Segment Start: Extracted records
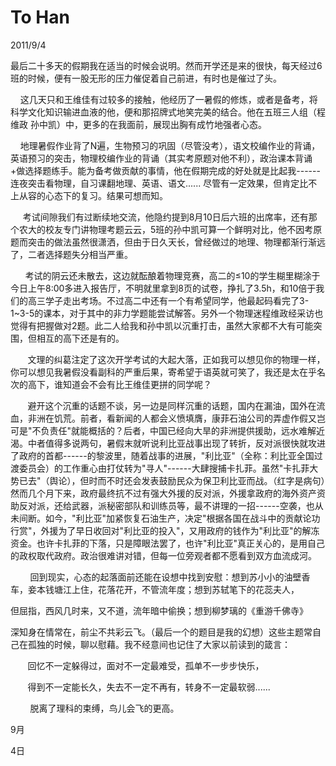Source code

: 
# To Han
2011/9/4

最后二十多天的假期我在适当的时候会说明。然而开学还是来的很快，每天经过6班的时候，便有一股无形的压力催促着自己前进，有时也是催过了头。

   
这几天只和王维佳有过较多的接触，他经历了一暑假的修炼，或者是备考，将科学文化知识输进血液的他，便和那招牌式地笑完美的结合。他在五班三人组（程维政
孙中凯）中，更多的在我面前，展现出胸有成竹地强者心态。

   
地理暑假作业背了N遍，生物预习的巩固（尽管没考），语文校编作业的背诵，英语预习的突击，物理校编作业的背诵（其实考原题对他不利），政治课本背诵+做选择题练手。能为备考做贡献的事情，他在假期完成的好处就是比起我------连夜突击看物理，自习课翻地理、英语、语文......
尽管有一定效果，但肯定比不上从容的心态下的复习。结果可想而知。

    
考试间隙我们有过断续地交流，他隐约提到8月10日后六班的出席率，还有那个农大的校友专门讲物理考题云云，5班的孙中凯可算一个鲜明对比，他不因考原题而突击的做法虽然很潇洒，但由于日久天长，曾经做过的地理、物理都渐行渐远了，二者选择题失分相当严重。

     
考试的阴云还未散去，这边就酝酿着物理竞赛，高二的≤10的学生糊里糊涂于今日上午8:00多进入报告厅，不明就里拿到8页的试卷，挣扎了3.5h，和10倍于我们的高三学子走出考场。不过高二中还有一个有希望同学，他最起码看完了3-1\~3-5的课本，对于其中的非力学题能尝试解答。另外一个物理迷程维政经采访也觉得有把握做对2题。此二人给我和孙中凯以沉重打击，虽然大家都不大有可能突围，但相互的高下还是有的。

      
文理的纠葛注定了这次开学考试的大起大落，正如我可以想见你的物理一样，你可以想见我暑假没看副科的严重后果，寄希望于语英就可笑了，我还是太在乎名次的高下，谁知道会不会有比王维佳更拼的同学呢？ 
 

      
避开这个沉重的话题不谈，另一边是同样沉重的话题，国内在漏油，国外在流血，非洲在饥荒。前者，看新闻的人都会义愤填膺，康菲石油公司的弄虚作假又岂可是"不负责任"就能概括的？后者，中国已经向大旱的非洲提供援助，远水难解近渴。中者值得多说两句，暑假末就听说利比亚战事出现了转折，反对派很快就攻进了政府的首都------的黎波里，随着战事的进展，"利比亚"（全称：利比亚全国过渡委员会）的工作重心由打仗转为"寻人"------大肆搜捕卡扎菲。虽然"卡扎菲大势已去"（舆论），但时而不时还会发表鼓励民众为保卫利比亚而战。（红字是病句）然而几个月下来，政府最终抗不过有强大外援的反对派，外援拿政府的海外资产资助反对派，还给武器，派秘密部队和训练员等，最不讲理的一招------空袭，也从未间断。如今，"利比亚"加紧恢复石油生产，决定"根据各国在战斗中的贡献论功行赏"，外援为了早日收回对"利比亚的投入"，又用政府的钱作为"利比亚"的解冻资金。也许卡扎菲的下落，只是障眼法罢了，也许"利比亚"真正关心的，是用自己的政权取代政府。政治很难讲对错，但每一位旁观者都不愿看到双方血流成河。

       
回到现实，心态的起落面前还能在设想中找到安慰：想到苏小小的油壁香车，妾本钱塘江上住，花落花开，不管流年度；想到苏轼笔下的花蕊夫人，

但屈指，西风几时来，又不道，流年暗中偷换；想到柳梦璃的《重游千佛寺》

深知身在情常在，前尘不共彩云飞。（最后一个的题目是我的幻想）这些主题常自己在孤独的时候，聊以慰藉。我不经意间也记住了大家以前读到的箴言：

       回忆不一定躲得过，面对不一定最难受，孤单不一步步快乐，

       得到不一定能长久，失去不一定不再有，转身不一定最软弱......

        脱离了理科的束缚，鸟儿会飞的更高。

9月

4日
Segment End: Extracted records
**Task to carry out**
In the copy, keep every line of the data above exactly and drop each picture.

**Expected answer**
Source code

: 
# To Han
2011/9/4

最后二十多天的假期我在适当的时候会说明。然而开学还是来的很快，每天经过6班的时候，便有一股无形的压力催促着自己前进，有时也是催过了头。

   
这几天只和王维佳有过较多的接触，他经历了一暑假的修炼，或者是备考，将科学文化知识输进血液的他，便和那招牌式地笑完美的结合。他在五班三人组（程维政
孙中凯）中，更多的在我面前，展现出胸有成竹地强者心态。

   
地理暑假作业背了N遍，生物预习的巩固（尽管没考），语文校编作业的背诵，英语预习的突击，物理校编作业的背诵（其实考原题对他不利），政治课本背诵+做选择题练手。能为备考做贡献的事情，他在假期完成的好处就是比起我------连夜突击看物理，自习课翻地理、英语、语文......
尽管有一定效果，但肯定比不上从容的心态下的复习。结果可想而知。

    
考试间隙我们有过断续地交流，他隐约提到8月10日后六班的出席率，还有那个农大的校友专门讲物理考题云云，5班的孙中凯可算一个鲜明对比，他不因考原题而突击的做法虽然很潇洒，但由于日久天长，曾经做过的地理、物理都渐行渐远了，二者选择题失分相当严重。

     
考试的阴云还未散去，这边就酝酿着物理竞赛，高二的≤10的学生糊里糊涂于今日上午8:00多进入报告厅，不明就里拿到8页的试卷，挣扎了3.5h，和10倍于我们的高三学子走出考场。不过高二中还有一个有希望同学，他最起码看完了3-1\~3-5的课本，对于其中的非力学题能尝试解答。另外一个物理迷程维政经采访也觉得有把握做对2题。此二人给我和孙中凯以沉重打击，虽然大家都不大有可能突围，但相互的高下还是有的。

      
文理的纠葛注定了这次开学考试的大起大落，正如我可以想见你的物理一样，你可以想见我暑假没看副科的严重后果，寄希望于语英就可笑了，我还是太在乎名次的高下，谁知道会不会有比王维佳更拼的同学呢？ 
 

      
避开这个沉重的话题不谈，另一边是同样沉重的话题，国内在漏油，国外在流血，非洲在饥荒。前者，看新闻的人都会义愤填膺，康菲石油公司的弄虚作假又岂可是"不负责任"就能概括的？后者，中国已经向大旱的非洲提供援助，远水难解近渴。中者值得多说两句，暑假末就听说利比亚战事出现了转折，反对派很快就攻进了政府的首都------的黎波里，随着战事的进展，"利比亚"（全称：利比亚全国过渡委员会）的工作重心由打仗转为"寻人"------大肆搜捕卡扎菲。虽然"卡扎菲大势已去"（舆论），但时而不时还会发表鼓励民众为保卫利比亚而战。（红字是病句）然而几个月下来，政府最终抗不过有强大外援的反对派，外援拿政府的海外资产资助反对派，还给武器，派秘密部队和训练员等，最不讲理的一招------空袭，也从未间断。如今，"利比亚"加紧恢复石油生产，决定"根据各国在战斗中的贡献论功行赏"，外援为了早日收回对"利比亚的投入"，又用政府的钱作为"利比亚"的解冻资金。也许卡扎菲的下落，只是障眼法罢了，也许"利比亚"真正关心的，是用自己的政权取代政府。政治很难讲对错，但每一位旁观者都不愿看到双方血流成河。

       
回到现实，心态的起落面前还能在设想中找到安慰：想到苏小小的油壁香车，妾本钱塘江上住，花落花开，不管流年度；想到苏轼笔下的花蕊夫人，

但屈指，西风几时来，又不道，流年暗中偷换；想到柳梦璃的《重游千佛寺》

深知身在情常在，前尘不共彩云飞。（最后一个的题目是我的幻想）这些主题常自己在孤独的时候，聊以慰藉。我不经意间也记住了大家以前读到的箴言：

       回忆不一定躲得过，面对不一定最难受，孤单不一步步快乐，

       得到不一定能长久，失去不一定不再有，转身不一定最软弱......

        脱离了理科的束缚，鸟儿会飞的更高。

9月

4日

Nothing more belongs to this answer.